La situation generale des Etats Unis n’est pas a beaucoup près aussi satisfaisante que durant la Guerre! Ceci doit certainement vous surprendre—mais c’est en honneur vrai. Nous sommes moins réunis, moins bons republicains, et de plus mauvaise foi! Je crois veritablement que la Conquête de ces Etats seroit plus facile dans ce moment qu’il y a dix Ans! Plusieurs des Etats particuliers sont divisés entre eux: le Papier Monoye en est une des grandes Causes: Le Bas peuple—ou plutot les plus pauvres, et ceux qui ont gagné par la Depreciation du Papier du Congrès, font actuellement des parties très fortes pour que les Etats respectifs dans lesquels ils demeurent, frappent du Papier Monoye—et le leur prete sur Hipothèque: Ils sont bien persuadé que cette Papier perdroit dans peu sa valeur, comme celui du Congrès a fait—et alors ils rembourseroient le Gouvernement, et payeroient leurs autres Creanciers qui perdroient peutetre 60 a 80 pour cent.
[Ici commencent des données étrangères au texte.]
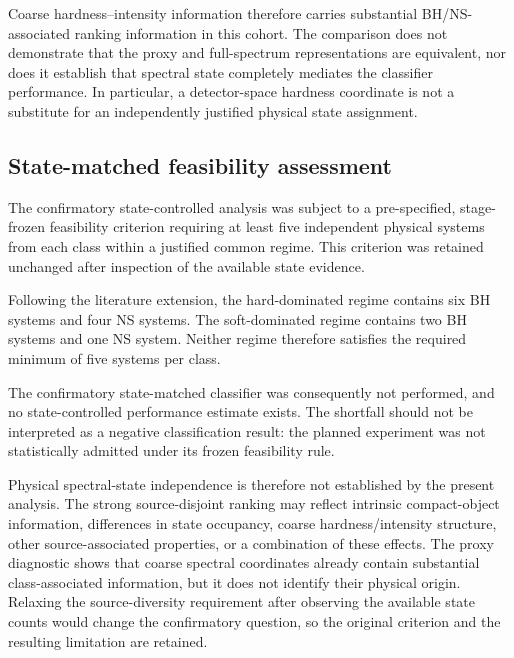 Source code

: \documentclass[final,5p,authoryear,nopreprintline]{elsarticle}
\begin{document}
Coarse hardness--intensity information therefore carries substantial BH/NS-associated ranking information in this cohort. The comparison does not demonstrate that the proxy and full-spectrum representations are equivalent, nor does it establish that spectral state completely mediates the classifier performance. In particular, a detector-space hardness coordinate is not a substitute for an independently justified physical state assignment.

\subsection{State-matched feasibility assessment}

The confirmatory state-controlled analysis was subject to a pre-specified, stage-frozen feasibility criterion requiring at least five independent physical systems from each class within a justified common regime. This criterion was retained unchanged after inspection of the available state evidence.

Following the literature extension, the hard-dominated regime contains six BH systems and four NS systems. The soft-dominated regime contains two BH systems and one NS system. Neither regime therefore satisfies the required minimum of five systems per class.

The confirmatory state-matched classifier was consequently not performed, and no state-controlled performance estimate exists. The shortfall should not be interpreted as a negative classification result: the planned experiment was not statistically admitted under its frozen feasibility rule.

Physical spectral-state independence is therefore not established by the present analysis. The strong source-disjoint ranking may reflect intrinsic compact-object information, differences in state occupancy, coarse hardness/intensity structure, other source-associated properties, or a combination of these effects. The proxy diagnostic shows that coarse spectral coordinates already contain substantial class-associated information, but it does not identify their physical origin. Relaxing the source-diversity requirement after observing the available state counts would change the confirmatory question, so the original criterion and the resulting limitation are retained.
\end{document}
Ceux qui s’oppose a cette Fourberie, sont exposés a etre très mal traités. Il n’y a pas longtems qu’on a brulé en Effigie le Gouverneur de cet Etat, (M. Livingston, Pere de Me. Jay) parcequ’il s’opposoit a cette exaction. Dans l’Etat de Pensylvanie on ne se comportent guerre mieux et Je ne doute pas que si le President avoit autant de Pouvoir que le Gouverneur ici—il ne lui arriveroit pareille avanture.
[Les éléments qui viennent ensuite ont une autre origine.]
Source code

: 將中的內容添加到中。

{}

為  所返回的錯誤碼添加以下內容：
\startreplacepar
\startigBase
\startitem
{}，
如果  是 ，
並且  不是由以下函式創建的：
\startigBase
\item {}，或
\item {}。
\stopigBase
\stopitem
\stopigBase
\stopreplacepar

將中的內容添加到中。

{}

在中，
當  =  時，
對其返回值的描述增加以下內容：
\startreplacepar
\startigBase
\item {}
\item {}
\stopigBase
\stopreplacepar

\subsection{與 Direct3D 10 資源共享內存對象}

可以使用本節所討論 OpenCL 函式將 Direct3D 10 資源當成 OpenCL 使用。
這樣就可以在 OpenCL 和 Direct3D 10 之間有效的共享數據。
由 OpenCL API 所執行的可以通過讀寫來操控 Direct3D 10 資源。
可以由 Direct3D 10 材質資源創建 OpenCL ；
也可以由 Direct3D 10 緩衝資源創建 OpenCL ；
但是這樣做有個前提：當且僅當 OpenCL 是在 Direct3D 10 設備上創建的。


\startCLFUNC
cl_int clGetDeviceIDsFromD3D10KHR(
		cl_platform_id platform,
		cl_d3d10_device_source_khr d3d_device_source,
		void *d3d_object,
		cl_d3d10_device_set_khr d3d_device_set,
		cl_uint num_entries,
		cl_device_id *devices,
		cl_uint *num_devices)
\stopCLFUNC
Mais là le President et Conseille ne sont que les très humbles Serviteurs de l’Assemblé: Ceux ci font les Loix: et les autres les font mettre en execution tant bien que mal. Je suis réllement très faché que mon ayeul ait accepté la Présidence on s’attend ici et en Europe qu’il sera en Etat de reunir toutes les Parties pour le bien de la Chose—mais on se trompent fort. Sa Reputation est bien établi partout, mais son Influence dans l’Assemblé est très borné:—et a son Age il n’a pas assez d’Activité pour l’augmenter.
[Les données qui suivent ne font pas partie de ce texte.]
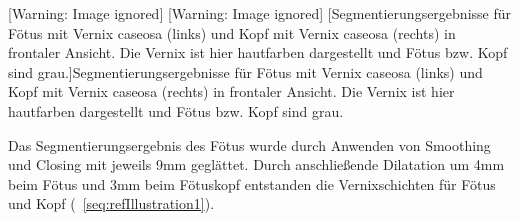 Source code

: \begin{center}
 [Warning: Image ignored] %
 [Warning: Image ignored] %
[Segmentierungsergebnisse für Fötus mit Vernix caseosa
(links) und Kopf mit Vernix caseosa (rechts) in frontaler Ansicht. Die
Vernix ist hier hautfarben dargestellt und Fötus bzw. Kopf sind
grau.]{Segmentierungsergebnisse für Fötus mit Vernix caseosa (links)
und Kopf mit Vernix caseosa (rechts) in frontaler Ansicht. Die Vernix
ist hier hautfarben dargestellt und Fötus bzw. Kopf sind grau.}
\label{seq:refIllustration1}

\end{center}
Das Segmentierungsergebnis des Fötus wurde durch Anwenden von Smoothing
und Closing mit jeweils 9mm geglättet. Durch anschließende Dilatation
um 4mm beim Fötus und 3mm beim Fötuskopf entstanden die Vernixschichten
für Fötus und Kopf (\figurename~\ref{seq:refIllustration1}). 



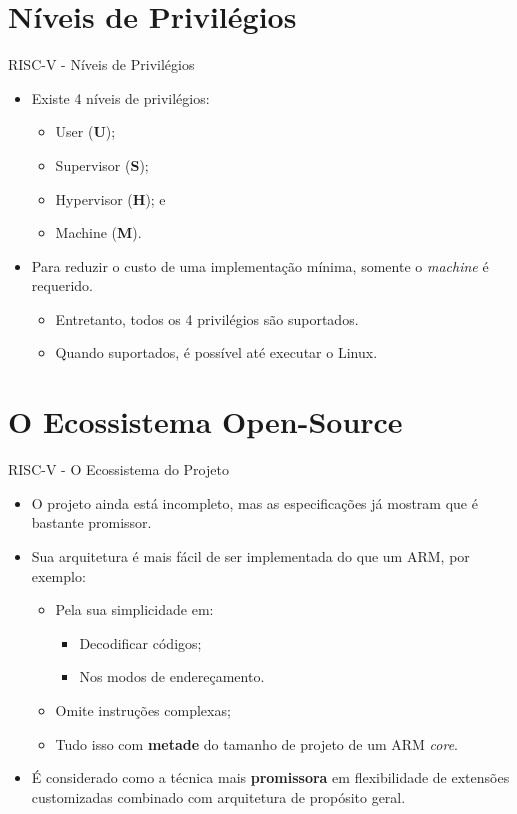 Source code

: \documentclass[aspectratio=169]{beamer}
\begin{document}
\section{Níveis de Privilégios}
\begin{frame}{RISC-V - Níveis de Privilégios}
	\begin{itemize}
		\item Existe 4 níveis de privilégios:
		\begin{itemize}
			\item User (\textbf{U});
			\item Supervisor (\textbf{S});
			\item Hypervisor (\textbf{H}); e
			\item Machine (\textbf{M}).
		\end{itemize}

		\item Para reduzir o custo de uma implementação mínima, somente o \textit{machine} é requerido.
		\begin{itemize}
			\item Entretanto, todos os 4 privilégios são suportados.
			\item Quando suportados, é possível até executar o Linux.
		\end{itemize}
	\end{itemize}
\end{frame}

\section{O Ecossistema Open-Source}
\begin{frame}{RISC-V - O Ecossistema do Projeto}
	\begin{itemize}
		\item O projeto ainda está incompleto, mas as especificações já mostram que é bastante promissor.
		\item Sua arquitetura é mais fácil de ser implementada do que um ARM, por exemplo:
		\begin{itemize}
			\item Pela sua simplicidade em:
			\begin{itemize}
				\item Decodificar códigos;
				\item Nos modos de endereçamento.
			\end{itemize}
			\item Omite instruções complexas;
			\item Tudo isso com \textbf{metade} do tamanho de projeto de um ARM \textit{core}.
		\end{itemize}
		\item É considerado como a técnica mais \textbf{promissora} em flexibilidade de extensões customizadas combinado com arquitetura de propósito geral.
	\end{itemize}
\end{frame}
\end{document}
Il a été question, comme on vous la dit, de me faire Membre du Congrès pour l’Etat de Pensylvanie: Mr. Morris le desiroit beaucoup: mais il ne l’a pu effectuer a cause de l’espece de Convention que les deux Parties dans l’Assemblémont fait pour determiner leur Choix—et sans quoi—il auroit été presque impossible d’en nommer de tout les deux Parties etant a peu près d’egale force. N’est t’il pas cruel qu’un Pays comme celui cy fait pour etre heureux, et qui pouroit l’etre si aisément,—soit rongé de factions comme il est. Si quelque Puissance vouloit nous declarer la Guerre Je crois qu’elle nous rendroit service. Ne croyois [sic] pas pourtant que Je perds l’Esperance de voir ce Pays sage et heureux comme il devroit l’etre—non Je crois que lorsque nos Affaires empireront nous ouvrirons les Yeux—et nous verrons notre veritable Interet. Vous trouverez peutetre cet Etat des Choses different de celui que donne mon Ayeul dans un de nos Papiers Public: vous sçaurez pourtant les alliers en quelque sorte: et vous n’oublirez pas qu’il ecrit pour le Publique et que j’ecris pour mon Ami; qui Je sçais bien ne fera pas une mauvaise usage de ma Lettre.
Adieu mon cher Ami, Je remets a une Occasion que J’aurai dans peu, a repondre a plusieurs Articles de vos Lettres qui me regarde particulierement.
J’ai été a Philadelphie il y a peu de Jours; tout le monde se portoit bien. J’imagine que mon Ayeuil ou Benjamin vous ecrira. Faites bien mes Amitiés a toute votre Famille a la Maison, Chaumont, Brillon, Dailly etc. Je vous embrasse bien tendrement.